===== Data

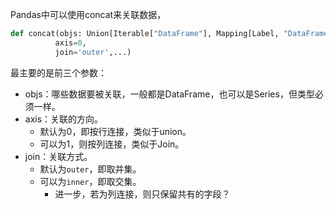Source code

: Pandas中可以使用concat来关联数据，
```python
def concat(objs: Union[Iterable["DataFrame"], Mapping[Label, "DataFrame"]],
		  axis=0,
		  join='outer',...)
```
最主要的是前三个参数：
- objs：哪些数据要被关联，一般都是DataFrame，也可以是Series，但类型必须一样。
- axis：关联的方向。
	- 默认为0，即按行连接，类似于union。
	- 可以为1，则按列连接，类似于Join。
- join：关联方式。
	- 默认为`outer`，即取并集。
	- 可以为`inner`，即取交集。
		- 进一步，若为列连接，则只保留共有的字段？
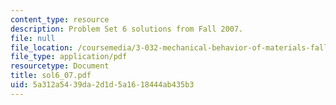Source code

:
 ```yaml
---
content_type: resource
description: Problem Set 6 solutions from Fall 2007.
file: null
file_location: /coursemedia/3-032-mechanical-behavior-of-materials-fall-2007/5a312a5439da2d1d5a1618444ab435b3_sol6_07.pdf
file_type: application/pdf
resourcetype: Document
title: sol6_07.pdf
uid: 5a312a54-39da-2d1d-5a16-18444ab435b3
---
```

==========

> [Problem statement]:
Print the whole listing again exactly, please. No pictures.

> [Expected answer]:
Source code

: Pandas中可以使用concat来关联数据，
```python
def concat(objs: Union[Iterable["DataFrame"], Mapping[Label, "DataFrame"]],
		  axis=0,
		  join='outer',...)
```
最主要的是前三个参数：
- objs：哪些数据要被关联，一般都是DataFrame，也可以是Series，但类型必须一样。
- axis：关联的方向。
	- 默认为0，即按行连接，类似于union。
	- 可以为1，则按列连接，类似于Join。
- join：关联方式。
	- 默认为`outer`，即取并集。
	- 可以为`inner`，即取交集。
		- 进一步，若为列连接，则只保留共有的字段？
Source code

:
 ```yaml
---
content_type: resource
description: Problem Set 6 solutions from Fall 2007.
file: null
file_location: /coursemedia/3-032-mechanical-behavior-of-materials-fall-2007/5a312a5439da2d1d5a1618444ab435b3_sol6_07.pdf
file_type: application/pdf
resourcetype: Document
title: sol6_07.pdf
uid: 5a312a54-39da-2d1d-5a16-18444ab435b3
---
```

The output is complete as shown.